Syrians in Norway are citizens and residents of Norway who are of Syrian descent. Most have arrived as asylum immigrants because of the Syrian civil war.

==Demographics==
According to Statistics Norway, in 2017, there were a total 20,823 persons of Syrian origin living in Norway. Of those, 1,462 individuals were born in Norway to immigrant parents.
In 2019 the number have risen to 34,112.

==Socioeconomics==
According to Statistics Norway, as of 2012-2014, the percentage of Syria-born immigrants in Norway with a persistently low income averaged out at 52.8%. This was a higher proportion than the native population and many other immigrant groups, largely because most Syrian individuals arrived as asylum immigrants, who tend to have lower incomes. The percentage of Syria-born immigrants with a persistently low income has also steadily declined the longer that the individuals have resided in Norway, with proportions of 86.9% among 3 year Syria-born residents, 53.2% among 4-9 year residents, and 38.4% among residents of 10 years or longer. This was relative to immigrant averages of 26.3% overall, 50.3% among 3 year residents, 28.5% among 4-9 year residents, and 20.2% among residents of 10 years or more.

According to Statistics Norway, as of 2015, a total of 196 Syria citizens residing in Norway incurred sanctions.

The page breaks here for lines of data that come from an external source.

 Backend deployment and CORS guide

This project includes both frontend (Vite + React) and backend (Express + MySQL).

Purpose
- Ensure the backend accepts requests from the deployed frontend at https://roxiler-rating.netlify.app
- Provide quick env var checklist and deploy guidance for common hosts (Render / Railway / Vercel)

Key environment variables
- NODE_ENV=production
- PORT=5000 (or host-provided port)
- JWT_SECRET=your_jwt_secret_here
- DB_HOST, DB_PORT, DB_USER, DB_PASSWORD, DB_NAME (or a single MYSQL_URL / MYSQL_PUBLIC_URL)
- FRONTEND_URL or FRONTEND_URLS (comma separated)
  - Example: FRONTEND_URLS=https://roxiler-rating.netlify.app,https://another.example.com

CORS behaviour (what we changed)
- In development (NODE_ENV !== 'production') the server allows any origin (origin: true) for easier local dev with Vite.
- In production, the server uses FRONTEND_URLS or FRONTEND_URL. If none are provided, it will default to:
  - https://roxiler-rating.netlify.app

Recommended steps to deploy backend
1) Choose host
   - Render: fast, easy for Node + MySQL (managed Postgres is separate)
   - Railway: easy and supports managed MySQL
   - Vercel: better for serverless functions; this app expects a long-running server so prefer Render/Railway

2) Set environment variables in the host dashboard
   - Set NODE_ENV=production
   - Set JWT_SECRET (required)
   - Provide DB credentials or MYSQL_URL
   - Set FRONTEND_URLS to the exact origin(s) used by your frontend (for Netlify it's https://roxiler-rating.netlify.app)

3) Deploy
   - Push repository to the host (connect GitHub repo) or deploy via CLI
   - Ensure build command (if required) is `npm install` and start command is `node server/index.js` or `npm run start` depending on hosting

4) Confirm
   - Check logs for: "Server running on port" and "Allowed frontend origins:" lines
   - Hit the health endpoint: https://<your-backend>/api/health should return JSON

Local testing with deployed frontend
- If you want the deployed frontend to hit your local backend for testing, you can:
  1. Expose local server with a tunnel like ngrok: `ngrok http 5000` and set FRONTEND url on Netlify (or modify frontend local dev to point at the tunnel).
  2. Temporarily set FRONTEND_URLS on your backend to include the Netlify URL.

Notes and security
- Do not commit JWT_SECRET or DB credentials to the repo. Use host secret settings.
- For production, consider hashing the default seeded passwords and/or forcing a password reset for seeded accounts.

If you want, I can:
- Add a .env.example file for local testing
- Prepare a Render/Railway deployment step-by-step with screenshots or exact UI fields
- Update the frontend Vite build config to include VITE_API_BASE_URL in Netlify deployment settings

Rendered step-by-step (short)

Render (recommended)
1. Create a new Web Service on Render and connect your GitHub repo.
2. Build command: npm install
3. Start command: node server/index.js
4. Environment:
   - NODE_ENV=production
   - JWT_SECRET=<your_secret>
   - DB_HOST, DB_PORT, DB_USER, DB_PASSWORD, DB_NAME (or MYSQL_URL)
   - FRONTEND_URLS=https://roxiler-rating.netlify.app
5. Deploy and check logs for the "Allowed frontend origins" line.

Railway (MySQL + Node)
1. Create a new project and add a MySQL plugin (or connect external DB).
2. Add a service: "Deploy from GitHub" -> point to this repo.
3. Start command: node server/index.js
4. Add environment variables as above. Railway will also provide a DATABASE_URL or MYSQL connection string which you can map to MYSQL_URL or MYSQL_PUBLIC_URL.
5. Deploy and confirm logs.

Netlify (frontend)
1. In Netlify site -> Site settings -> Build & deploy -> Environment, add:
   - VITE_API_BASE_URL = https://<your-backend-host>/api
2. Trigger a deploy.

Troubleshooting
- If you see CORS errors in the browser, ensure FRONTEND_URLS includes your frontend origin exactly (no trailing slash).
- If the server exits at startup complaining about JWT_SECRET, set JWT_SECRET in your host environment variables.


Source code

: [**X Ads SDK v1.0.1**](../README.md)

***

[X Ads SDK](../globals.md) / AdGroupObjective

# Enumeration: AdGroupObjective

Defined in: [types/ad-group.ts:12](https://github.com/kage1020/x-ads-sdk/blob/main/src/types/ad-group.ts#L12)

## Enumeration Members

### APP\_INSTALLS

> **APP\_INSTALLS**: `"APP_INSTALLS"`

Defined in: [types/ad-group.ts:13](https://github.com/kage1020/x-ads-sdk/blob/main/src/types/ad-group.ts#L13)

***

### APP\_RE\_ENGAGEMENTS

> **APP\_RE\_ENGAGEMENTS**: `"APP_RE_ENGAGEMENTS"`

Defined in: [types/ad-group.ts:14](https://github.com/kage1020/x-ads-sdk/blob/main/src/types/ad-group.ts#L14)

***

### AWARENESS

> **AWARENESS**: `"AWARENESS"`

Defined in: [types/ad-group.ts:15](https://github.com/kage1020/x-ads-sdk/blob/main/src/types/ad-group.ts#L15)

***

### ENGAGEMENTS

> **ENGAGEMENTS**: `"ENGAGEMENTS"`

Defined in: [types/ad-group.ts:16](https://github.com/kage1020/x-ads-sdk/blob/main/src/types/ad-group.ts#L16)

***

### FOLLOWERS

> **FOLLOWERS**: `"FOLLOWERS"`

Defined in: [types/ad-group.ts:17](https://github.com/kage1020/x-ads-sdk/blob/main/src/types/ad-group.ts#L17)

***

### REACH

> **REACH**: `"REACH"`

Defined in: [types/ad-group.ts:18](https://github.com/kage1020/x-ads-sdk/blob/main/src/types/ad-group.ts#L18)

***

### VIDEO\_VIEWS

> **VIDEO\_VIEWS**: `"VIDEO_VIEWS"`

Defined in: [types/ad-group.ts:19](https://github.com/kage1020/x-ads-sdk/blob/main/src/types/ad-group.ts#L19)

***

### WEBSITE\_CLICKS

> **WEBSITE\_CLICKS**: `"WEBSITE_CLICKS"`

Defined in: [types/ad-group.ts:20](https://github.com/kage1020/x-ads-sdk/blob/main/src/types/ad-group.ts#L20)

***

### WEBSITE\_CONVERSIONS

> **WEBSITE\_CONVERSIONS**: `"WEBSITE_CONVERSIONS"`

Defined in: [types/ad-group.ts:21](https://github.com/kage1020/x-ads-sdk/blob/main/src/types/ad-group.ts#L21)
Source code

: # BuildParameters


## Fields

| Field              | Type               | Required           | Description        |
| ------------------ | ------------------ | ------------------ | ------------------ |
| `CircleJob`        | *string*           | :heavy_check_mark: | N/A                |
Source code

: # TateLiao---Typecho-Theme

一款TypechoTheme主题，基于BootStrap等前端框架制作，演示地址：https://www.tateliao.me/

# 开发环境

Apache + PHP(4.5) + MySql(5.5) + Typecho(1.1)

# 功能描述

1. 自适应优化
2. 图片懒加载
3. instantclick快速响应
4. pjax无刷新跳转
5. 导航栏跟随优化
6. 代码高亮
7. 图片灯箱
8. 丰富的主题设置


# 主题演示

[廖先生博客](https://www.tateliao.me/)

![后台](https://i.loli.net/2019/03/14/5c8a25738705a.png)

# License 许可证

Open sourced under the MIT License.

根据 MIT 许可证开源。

The principal breaches were traffic offences (72 individuals), followed by other offences for profit (48 individuals), public order and integrity violations (37 individuals), property theft (16 individuals), drug and alcohol offences (14 individuals), violence and maltreatment (6 individuals), other offences (2 individuals), sexual offences (1 individual), and criminal damage (0 individuals).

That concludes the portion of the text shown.